On his web site, Paul Krugman has posted the textbook macroeconomics of fiscal policy for stimulating employment. In a related post, Krugman explains how this basic macroeconomic model explains what some people (like me, for instance) found puzzling about a recent column in the New York Times.

No, I didn’t forget to divide by 10…no serious economist thinks that a tax cut or spending increase will have any effect on employment more than a couple of years from now…

My own view is that the tax cut – or any fiscal policy – will have a positive effect on employment only as long as the economy remains close to a liquidity trap. That is, once the Fed is no longer constrained in how much it can cut interest rates, fiscal policy adds nothing to the ability of policy to achieve full employment. Now most forecasts presume that we’ll be out of the trap by next year – that is, before most of the supposed job creation from the tax cut takes place. Even if you’re more pessimistic than that, we’re probably looking at only 1-2 years when fiscal policy creates jobs.

Krugman is basically arguing for a classical monetarist view of macroeconomics. In that view, aggregate demand policy only affects employment for a short period of time, because the economy has internal adjustment mechanisms that cause it to return to what Milton Friedman once called the “natural rate” of unemployment. Moreover, if the monetary authorities are free to set goals for macroeconomic targets, they can offset fiscal policy changes, meaning that the latter have no effect even in the short run.

Just to give fiscal policy a sporting chance in the short run, Krugman posits that we are in a liquidity trap, so that monetary authorities are not completely free to control aggregate demand. I happen to disagree with the view that we are in such a trap, but that is beside the point here.

The bottom line is that in anything like a classical macroeconomic model, there is no long-term stimulus to employment from fiscal policy. Tax cuts can improve the economy if and only if there are supply-side benefits.

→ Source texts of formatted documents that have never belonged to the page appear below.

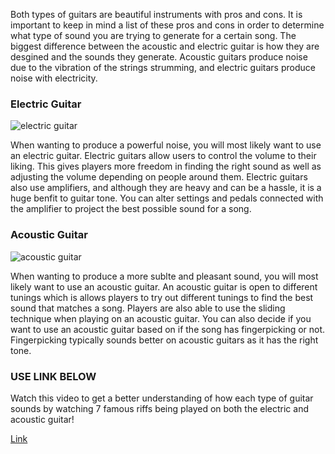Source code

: Both types of guitars are beautiful instruments with pros and cons. It is important to keep in mind a list of these pros and cons in order to determine what type of sound you are trying to generate for a certain song. The biggest difference between the acoustic and electric guitar is how they are desgined and the sounds they generate. Acoustic guitars produce noise due to the vibration of the strings strumming, and electric guitars produce noise with electricity.

### Electric Guitar
![electric guitar](https://user-images.githubusercontent.com/91549853/135476483-d5952d13-3307-4c3b-b5b4-97fe24d6026b.jpg)

When wanting to produce a powerful noise, you will most likely want to use an electric guitar. Electric guitars allow users to control the volume to their liking. This gives players more freedom in finding the right sound as well as adjusting the volume depending on people around them. Electric guitars also use amplifiers, and although they are heavy and can be a hassle, it is a huge benfit to guitar tone. You can alter settings and pedals connected with the amplifier to project the best possible sound for a song. 


### Acoustic Guitar
![acoustic guitar](https://user-images.githubusercontent.com/91549853/135477156-d8c7f2f7-1e92-464f-9614-282254e1ebb8.jpg)

When wanting to produce a more sublte and pleasant sound, you will most likely want to use an acoustic guitar. An acoustic guitar is open to different tunings which is allows players to try out different tunings to find the best sound that matches a song. Players are also able to use the sliding technique when playing on an acoustic guitar. You can also decide if you want to use an acoustic guitar based on if the song has fingerpicking or not. Fingerpicking typically sounds better on acoustic guitars as it has the right tone. 

### USE LINK BELOW
Watch this video to get a better understanding of how each type of guitar sounds by watching 7 famous riffs being played on both the electric and acoustic guitar!

[Link](https://youtu.be/MWA_ddM7xyA)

On the issue of supply-benefits, Krugman would be prepared to point out that the adverse impact of a larger deficit outweighs the positive effects of lower tax rates. I believe that such an economic argument is valid, important, and typically overlooked by supply-side economists. The mainstream economic view would be that, generally speaking, in order to realize the supply-side benefits of tax cuts, the government needs to reduce spending below what it otherwise would have been.

For Discussion. If a fiscal expansion leads to gains in employment that last two years or less, should economists be doing more to educate the public about the case against fiscal activism? Should we be arguing that the job of maintaining full employment falls outside the responsibilities of Congress and the President?